Task requirements> Which lines run from the line containing "is defined as" through the end of the records below? Reproduce them exactly, and nothing else.

*** Opening of Records for this task ***

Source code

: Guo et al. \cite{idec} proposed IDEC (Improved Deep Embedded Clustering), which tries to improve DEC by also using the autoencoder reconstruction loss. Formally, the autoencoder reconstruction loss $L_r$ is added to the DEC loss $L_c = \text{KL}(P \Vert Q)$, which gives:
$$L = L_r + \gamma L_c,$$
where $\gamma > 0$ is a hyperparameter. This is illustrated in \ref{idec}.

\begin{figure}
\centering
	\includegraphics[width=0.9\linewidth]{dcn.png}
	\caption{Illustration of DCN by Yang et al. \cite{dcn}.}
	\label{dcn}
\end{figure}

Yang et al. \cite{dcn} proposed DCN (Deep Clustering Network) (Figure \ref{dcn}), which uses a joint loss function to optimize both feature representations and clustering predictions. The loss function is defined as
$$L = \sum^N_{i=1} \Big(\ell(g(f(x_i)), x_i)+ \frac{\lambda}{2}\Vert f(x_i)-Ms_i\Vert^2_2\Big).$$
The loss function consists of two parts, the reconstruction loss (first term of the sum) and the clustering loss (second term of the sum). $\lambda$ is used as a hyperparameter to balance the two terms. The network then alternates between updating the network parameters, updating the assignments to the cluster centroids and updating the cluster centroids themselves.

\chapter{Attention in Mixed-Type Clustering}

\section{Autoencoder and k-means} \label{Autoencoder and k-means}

*** Close of Records for this task ***

Task output>
Yang et al. \cite{dcn} proposed DCN (Deep Clustering Network) (Figure \ref{dcn}), which uses a joint loss function to optimize both feature representations and clustering predictions. The loss function is defined as
$$L = \sum^N_{i=1} \Big(\ell(g(f(x_i)), x_i)+ \frac{\lambda}{2}\Vert f(x_i)-Ms_i\Vert^2_2\Big).$$
The loss function consists of two parts, the reconstruction loss (first term of the sum) and the clustering loss (second term of the sum). $\lambda$ is used as a hyperparameter to balance the two terms. The network then alternates between updating the network parameters, updating the assignments to the cluster centroids and updating the cluster centroids themselves.

\chapter{Attention in Mixed-Type Clustering}

\section{Autoencoder and k-means} \label{Autoencoder and k-means}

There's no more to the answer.